# Extracted data
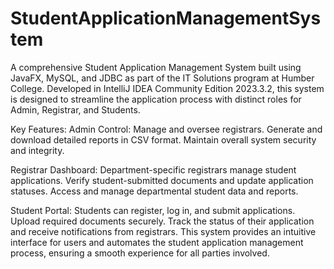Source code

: # StudentApplicationManagementSystem

A comprehensive Student Application Management System built using JavaFX, MySQL, and JDBC as part of the IT Solutions program at Humber College. Developed in IntelliJ IDEA Community Edition 2023.3.2, this system is designed to streamline the application process with distinct roles for Admin, Registrar, and Students.

Key Features:
Admin Control:
Manage and oversee registrars.
Generate and download detailed reports in CSV format.
Maintain overall system security and integrity.

Registrar Dashboard:
Department-specific registrars manage student applications.
Verify student-submitted documents and update application statuses.
Access and manage departmental student data and reports.

Student Portal:
Students can register, log in, and submit applications.
Upload required documents securely.
Track the status of their application and receive notifications from registrars.
This system provides an intuitive interface for users and automates the student application management process, ensuring a smooth experience for all parties involved.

# How to complete this task
Count the lines of the records that include the word "documents", please, and report the number alone.

# Output of the exercise
2